“Public-Safety Concerns” Pertaining to Hidden City Ticketing?

“I n its simplest form, a passenger purchases a ticket from city A to city B to city C but does not travel beyond city B,” according to the companies’ complaint. “‘Hidden City’ ticketing is strictly prohibited by most commercial airlines because of logistical and public-safety concerns.”

The above quote has been published in numerous articles pertaining to United Airlines Incorporated and Orbitz Worldwide LLC suing to prevent Skiplagged — an Internet web site for lower cost airfares founded by Aktarer Zaman — from helping consumers buy what the companies call improper “hidden city” airplane tickets which undercut their sales.

The case — called United Airlines, Inc. et al v.
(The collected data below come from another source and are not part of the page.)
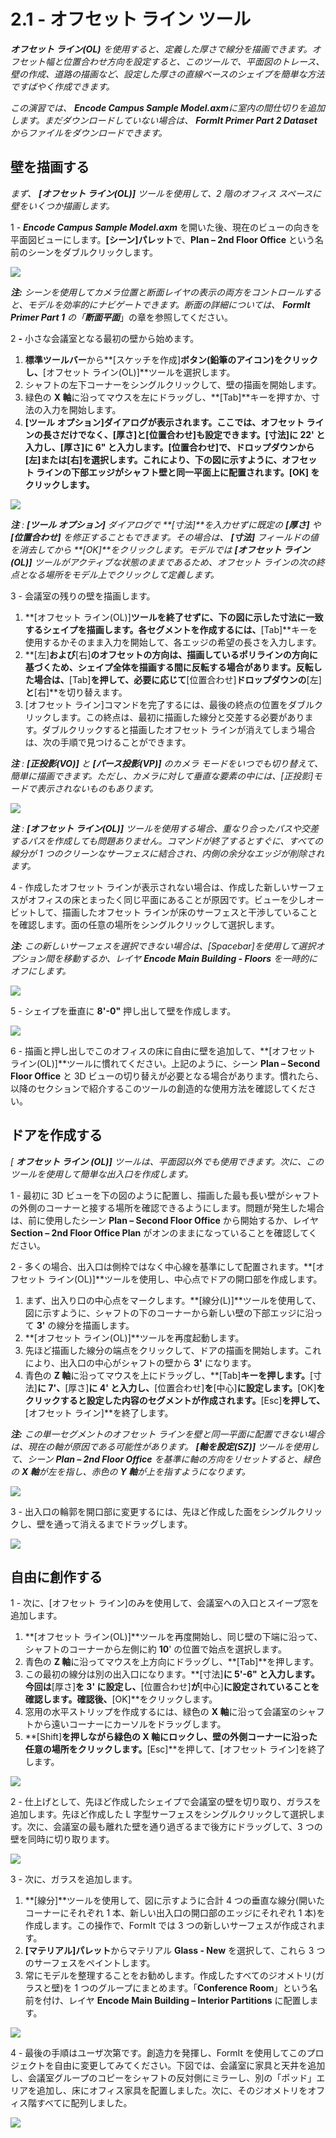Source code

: # 2.1 - オフセット ライン ツール

_**オフセット ライン\(OL\)**_ _を使用すると、定義した厚さで線分を描画できます。オフセット幅と位置合わせ方向を設定すると、このツールで、平面図のトレース、壁の作成、道路の描画など、設定した厚さの直線ベースのシェイプを簡単な方法ですばやく作成できます。_

_この演習では、_ _**Encode Campus Sample Model.axm**に室内の間仕切りを追加します。まだダウンロードしていない場合は、_ _**FormIt Primer Part 2 Dataset**からファイルをダウンロードできます。_

## 壁を描画する

_まず、_ _**[オフセット ライン\(OL\)]**_ _ツールを使用して、2 階のオフィス スペースに壁をいくつか描画します。_

1 - _**Encode Campus Sample Model.axm**_ を開いた後、現在のビューの向きを平面図ビューにします。**[シーン]パレット**で、**Plan – 2nd Floor Office** という名前のシーンをダブルクリックします。

![](../../.gitbook/assets/0_orienting-view_annotated_edited_edited-again.png)

_**注:**_ _シーンを使用してカメラ位置と断面レイヤの表示の両方をコントロールすると、モデルを効率的にナビゲートできます。断面の詳細については、_ _**FormIt Primer Part 1**_ _の「**断面平面**_」の章を参照してください。

2 _**-**_ 小さな会議室となる最初の壁から始めます。

1. **標準ツールバー**から**[スケッチを作成]**ボタン\(鉛筆のアイコン\)をクリックし、**[オフセット ライン\(OL\)]**ツールを選択します。
2. シャフトの左下コーナーをシングルクリックして、壁の描画を開始します。
3. 緑色の **X 軸**に沿ってマウスを左にドラッグし、**[Tab]**キーを押すか、寸法の入力を開始します。
4. **[ツール オプション]**ダイアログが表示されます。ここでは、オフセット ラインの長さだけでなく、**[厚さ]**と**[位置合わせ]**も設定できます。**[寸法]**に **22'** と入力し、**[厚さ]**に **6"** と入力します。**[位置合わせ]**で、ドロップダウンから**[左]**または**[右]**を選択します。これにより、下の図に示すように、オフセット ラインの下部エッジがシャフト壁と同一平面上に配置されます。**[OK] をクリックします。**

![](../../.gitbook/assets/1_first-offset-line_combined_annotated_edited.png)

_**注**_ _:_ _**[ツール オプション]**_ _ダイアログで_ _**[寸法]**を入力せずに既定の_ _**[厚さ]**_ _や_ _**[位置合わせ]**_ _を修正することもできます。その場合は、_ _**[寸法]**_ _フィールドの値を消去してから_ _**[OK]**をクリックします。モデルでは_ _**[オフセット ライン\(OL\)]**_ _ツールがアクティブな状態のままであるため、オフセット ラインの次の終点となる場所をモデル上でクリックして定義します。_

3 - 会議室の残りの壁を描画します。

1. **[オフセット ライン\(OL\)]**ツールを終了せずに、下の図に示した寸法に一致するシェイプを描画します。各セグメントを作成するには、**[Tab]**キーを使用するかそのまま入力を開始して、各エッジの希望の長さを入力します。
2. **[左]**および**[右]**のオフセットの方向は、描画しているポリラインの方向に基づくため、シェイプ全体を描画する間に反転する場合があります。反転した場合は、**[Tab]**を押して、必要に応じて**[位置合わせ]**ドロップダウンの**[左]**と**[右]**を切り替えます。
3. [オフセット ライン]コマンドを完了するには、最後の終点の位置をダブルクリックします。この終点は、最初に描画した線分と交差する必要があります。ダブルクリックすると描画したオフセット ラインが消えてしまう場合は、次の手順で見つけることができます。

_**注**_ _:_ _**[正投影\(VO\)]**_ _と_ _**[パース投影\(VP\)]**_ _のカメラ モードをいつでも切り替えて、簡単に描画できます。ただし、カメラに対して垂直な要素の中には、[正投影]モードで表示されないものもあります。_

![](../../.gitbook/assets/2%20%2810%29.png)

_**注**_ _:_ _**[オフセット ライン\(OL\)]**_ _ツールを使用する場合、重なり合ったパスや交差するパスを作成しても問題ありません。コマンドが終了するとすぐに、すべての線分が 1 つのクリーンなサーフェスに結合され、内側の余分なエッジが削除されます。_

4 - 作成したオフセット ラインが表示されない場合は、作成した新しいサーフェスがオフィスの床とまったく同じ平面にあることが原因です。ビューを少しオービットして、描画したオフセット ラインが床のサーフェスと干渉していることを確認します。面の任意の場所をシングルクリックして選択します。

_**注:**_ _この新しいサーフェスを選択できない場合は、[Spacebar]を使用して選択オプション間を移動するか、レイヤ_ _**Encode Main Building - Floors**_ _を一時的にオフにします。_

![](../../.gitbook/assets/3%20%2814%29.png)

5 - シェイプを垂直に **8'-0"** 押し出して壁を作成します。

![](../../.gitbook/assets/4%20%2815%29.png)

6 - 描画と押し出しでこのオフィスの床に自由に壁を追加して、**[オフセット ライン\(OL\)]**ツールに慣れてください。上記のように、シーン **Plan – Second Floor Office** と 3D ビューの切り替えが必要となる場合があります。慣れたら、以降のセクションで紹介するこのツールの創造的な使用方法を確認してください。

## ドアを作成する

_[_ _**オフセット ライン**_ _**\(OL\)]**_ _ツールは、平面図以外でも使用できます。次に、このツールを使用して簡単な出入口を作成します。_

1 - 最初に 3D ビューを下の図のように配置し、描画した最も長い壁がシャフトの外側のコーナーと接する場所を確認できるようにします。問題が発生した場合は、前に使用したシーン **Plan – Second Floor Office** から開始するか、レイヤ **Section – 2nd Floor Office Plan** がオンのままになっていることを確認してください。

2 - 多くの場合、出入口は側枠ではなく中心線を基準にして配置されます。**[オフセット ライン\(OL\)]**ツールを使用し、中心点でドアの開口部を作成します。

1. まず、出入り口の中心点をマークします。**[線分\(L\)]**ツールを使用して、図に示すように、シャフトの下のコーナーから新しい壁の下部エッジに沿って **3'** の線分を描画します。
2. **[オフセット ライン\(OL\)]**ツールを再度起動します。
3. 先ほど描画した線分の端点をクリックして、ドアの描画を開始します。これにより、出入口の中心がシャフトの壁から **3'** になります。
4. 青色の **Z 軸**に沿ってマウスを上にドラッグし、**[Tab]**キーを押します。**[寸法]**に **7'**、**[厚さ]**に **4'** と入力し、**[位置合わせ]**を**[中心]**に設定します。**[OK]**をクリックすると設定した内容のセグメントが作成されます。**[Esc]**を押して、**[オフセット ライン]**を終了します。

_**注:**_ _この単一セグメントのオフセット ラインを壁と同一平面に配置できない場合は、現在の軸が原因である可能性があります。_ _**[軸を設定\(SZ\)]**_ _ツールを使用して、シーン_ _**Plan – 2nd Floor Office**_ _を基準に軸の方向をリセットすると、緑色の **X 軸**が左を指し、赤色の **Y 軸**が上を指すようになります。_

![](../../.gitbook/assets/5%20%288%29.png)

3 - 出入口の輪郭を開口部に変更するには、先ほど作成した面をシングルクリックし、壁を通って消えるまでドラッグします。

![](../../.gitbook/assets/6%20%285%29.png)

## 自由に創作する

1 - 次に、[オフセット ライン]のみを使用して、会議室への入口とスイープ窓を追加します。

1. **[オフセット ライン\(OL\)]**ツールを再度開始し、同じ壁の下端に沿って、シャフトのコーナーから左側に約 **10**' の位置で始点を選択します。
2. 青色の **Z 軸**に沿ってマウスを上方向にドラッグし、**[Tab]**を押します。
3. この最初の線分は別の出入口になります。**[寸法]**に **5'-6"** と入力します。今回は**[厚さ]**を **3'** に設定し、**[位置合わせ]**が**[中心]**に設定されていることを確認します。確認後、**[OK]**をクリックします。
4. 窓用の水平ストリップを作成するには、緑色の **X 軸**に沿って会議室のシャフトから遠いコーナーにカーソルをドラッグします。
5. **[Shift]**を押しながら緑色の **X 軸**にロックし、壁の外側コーナーに沿った任意の場所をクリックします。**[Esc]**を押して、[オフセット ライン]を終了します。

![](../../.gitbook/assets/7%20%286%29.png)

2 - 仕上げとして、先ほど作成したシェイプで会議室の壁を切り取り、ガラスを追加します。先ほど作成した L 字型サーフェスをシングルクリックして選択します。次に、会議室の最も離れた壁を通り過ぎるまで後方にドラッグして、3 つの壁を同時に切り取ります。

![](../../.gitbook/assets/8%20%282%29.png)

3 - 次に、ガラスを追加します。

1. **[線分]**ツールを使用して、図に示すように合計 4 つの垂直な線分(開いたコーナーにそれぞれ 1 本、新しい出入口の開口部のエッジにそれぞれ 1 本)を作成します。この操作で、FormIt では 3 つの新しいサーフェスが作成されます。
2. **[マテリアル]パレット**からマテリアル **Glass - New** を選択して、これら 3 つのサーフェスをペイントします。
3. 常にモデルを整理することをお勧めします。作成したすべてのジオメトリ(ガラスと壁)を 1 つのグループにまとめます。「**Conference Room**」という名前を付け、レイヤ **Encode Main Building – Interior Partitions** に配置します。

![](../../.gitbook/assets/9%20%284%29.png)

4 - 最後の手順はユーザ次第です。創造力を発揮し、FormIt を使用してこのプロジェクトを自由に変更してみてください。下図では、会議室に家具と天井を追加し、会議室グループのコピーをシャフトの反対側にミラーし、別の「ポッド」エリアを追加し、床にオフィス家具を配置しました。次に、そのジオメトリをオフィス階すべてに配列しました。

![](../../.gitbook/assets/10_finished.png)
Zaman — was reportedly filed with the United States District Court for the Northern District of Illinois on Monday, November 17, 2014.

I am not going to analyze what are the “public-safety concerns” associated with “hidden city” ticketing — which in and of itself is not illegal but is against the policies of many airlines — except for this very serious and real concern:

Passengers who engage in using hidden city ticketing almost always wind up losing a leg…

4 thoughts on ““Public-Safety Concerns” Pertaining to Hidden City Ticketing?”

  1. Michael says:

    A terrorist gets off at city B and the bomb is timed to go off in his checked bag while it is flying to city C. Now do you get it?

  2. wayne says:

    Thank you so much Brian for this very informative article.

  3. Owen says:

    Michael, does your example take into account TSA and Homeland Security?

  4. Keith says:

    Micheal…a terrorist can do that now on any flight with connections.